Também por isso, eu vivia de pôr do sol ao nascer do sol em busca da felicidade, sem saber de fato aonde encontrá-la. Ao passar na porta de alguma Igreja, de forma despretensiosa tinha o costume de fazer o sinal da Cruz e, observando aquela Cruz ou a imagem do Santo Padroeiro do Templo, eu jamais imaginaria que o meu projeto de vida estaria fixado ali. A busca pelo Céu e pela felicidade. Mas como imaginar a felicidade diante de uma Cruz? Para mim era impossível, logo eu que buscava uma vida tranquila, não queria ter que passar pela porta estreita.

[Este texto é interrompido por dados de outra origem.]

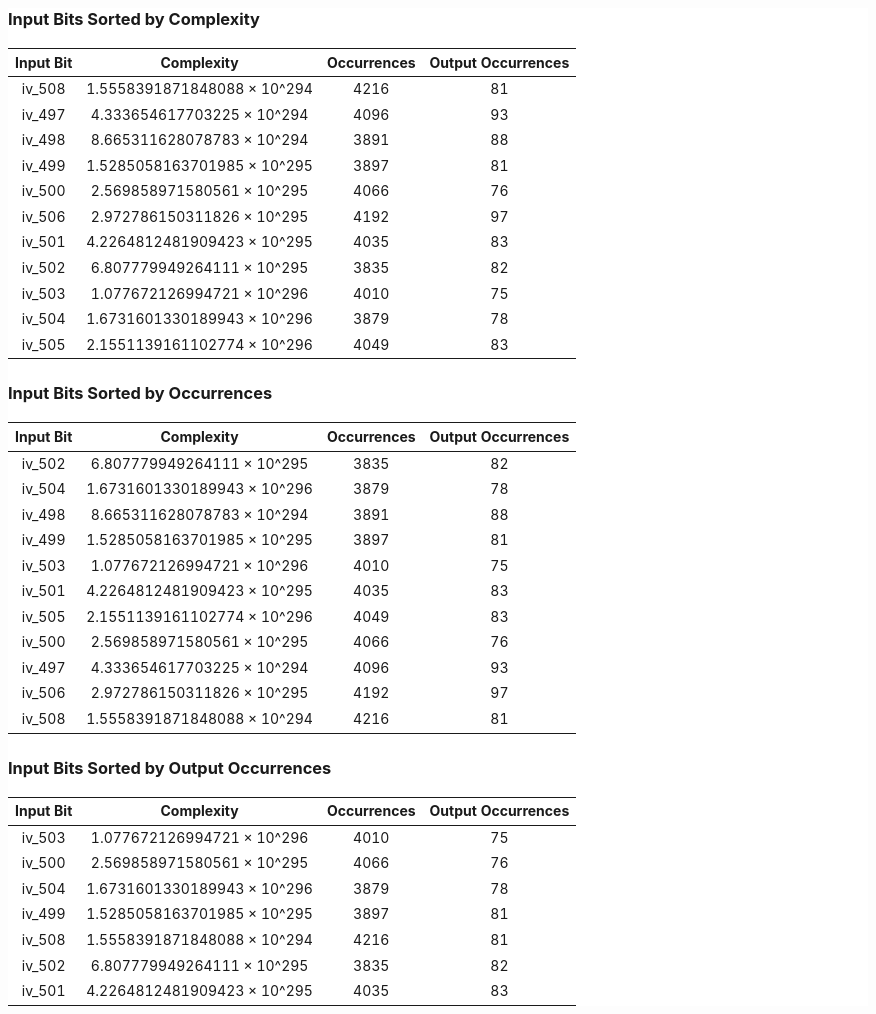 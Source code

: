 ### Input Bits Sorted by Complexity

| Input Bit | Complexity | Occurrences | Output Occurrences |
|:---------:|:----------:|:-----------:|:------------------:|
| iv_508 | 1.5558391871848088 × 10^294 | 4216 | 81 |
| iv_497 | 4.333654617703225 × 10^294 | 4096 | 93 |
| iv_498 | 8.665311628078783 × 10^294 | 3891 | 88 |
| iv_499 | 1.5285058163701985 × 10^295 | 3897 | 81 |
| iv_500 | 2.569858971580561 × 10^295 | 4066 | 76 |
| iv_506 | 2.972786150311826 × 10^295 | 4192 | 97 |
| iv_501 | 4.2264812481909423 × 10^295 | 4035 | 83 |
| iv_502 | 6.807779949264111 × 10^295 | 3835 | 82 |
| iv_503 | 1.077672126994721 × 10^296 | 4010 | 75 |
| iv_504 | 1.6731601330189943 × 10^296 | 3879 | 78 |
| iv_505 | 2.1551139161102774 × 10^296 | 4049 | 83 |

### Input Bits Sorted by Occurrences

| Input Bit | Complexity | Occurrences | Output Occurrences |
|:---------:|:----------:|:-----------:|:------------------:|
| iv_502 | 6.807779949264111 × 10^295 | 3835 | 82 |
| iv_504 | 1.6731601330189943 × 10^296 | 3879 | 78 |
| iv_498 | 8.665311628078783 × 10^294 | 3891 | 88 |
| iv_499 | 1.5285058163701985 × 10^295 | 3897 | 81 |
| iv_503 | 1.077672126994721 × 10^296 | 4010 | 75 |
| iv_501 | 4.2264812481909423 × 10^295 | 4035 | 83 |
| iv_505 | 2.1551139161102774 × 10^296 | 4049 | 83 |
| iv_500 | 2.569858971580561 × 10^295 | 4066 | 76 |
| iv_497 | 4.333654617703225 × 10^294 | 4096 | 93 |
| iv_506 | 2.972786150311826 × 10^295 | 4192 | 97 |
| iv_508 | 1.5558391871848088 × 10^294 | 4216 | 81 |

### Input Bits Sorted by Output Occurrences

| Input Bit | Complexity | Occurrences | Output Occurrences |
|:---------:|:----------:|:-----------:|:------------------:|
| iv_503 | 1.077672126994721 × 10^296 | 4010 | 75 |
| iv_500 | 2.569858971580561 × 10^295 | 4066 | 76 |
| iv_504 | 1.6731601330189943 × 10^296 | 3879 | 78 |
| iv_499 | 1.5285058163701985 × 10^295 | 3897 | 81 |
| iv_508 | 1.5558391871848088 × 10^294 | 4216 | 81 |
| iv_502 | 6.807779949264111 × 10^295 | 3835 | 82 |
| iv_501 | 4.2264812481909423 × 10^295 | 4035 | 83 |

Olhando para a ressurreição de Cristo, onde ele se coloca em meio dos discípulos que tanto sofreram com as noites de luto, posso enxergar que as madrugadas que vivi em meio à escuridão não foram em vão. Era ali que começava também, diante dos questionamentos e da busca pela felicidade, a minha ressurreição. Assim como os discípulos que correram em direção ao túmulo, minha vida também se inclinou a esse mistério em busca de um novo amanhecer, de um novo dia.
Por graça de Deus, a Comunidade Shalom é fundamentada nessa experiência: Cruz e Ressurreição. Através de um Seminário de Vida, o Shalom do Pai veio até mim e me fez tocar em uma nova experiência com o amanhecer. Não mais aquele que me trazia medo e insegurança, por não saber o que seria da minha vida, mas um novo amanhecer que trazia a alegria de não mais correr em vão, de entender que a minha felicidade estava no silenciar para ouvir o Cristo que reina, que vive e que também me quer vivo para anunciar os seus feitos. As noites podem até nos trazer o medo, mas é no amanhecer que a Esperança da Ressurreição se renova em nós!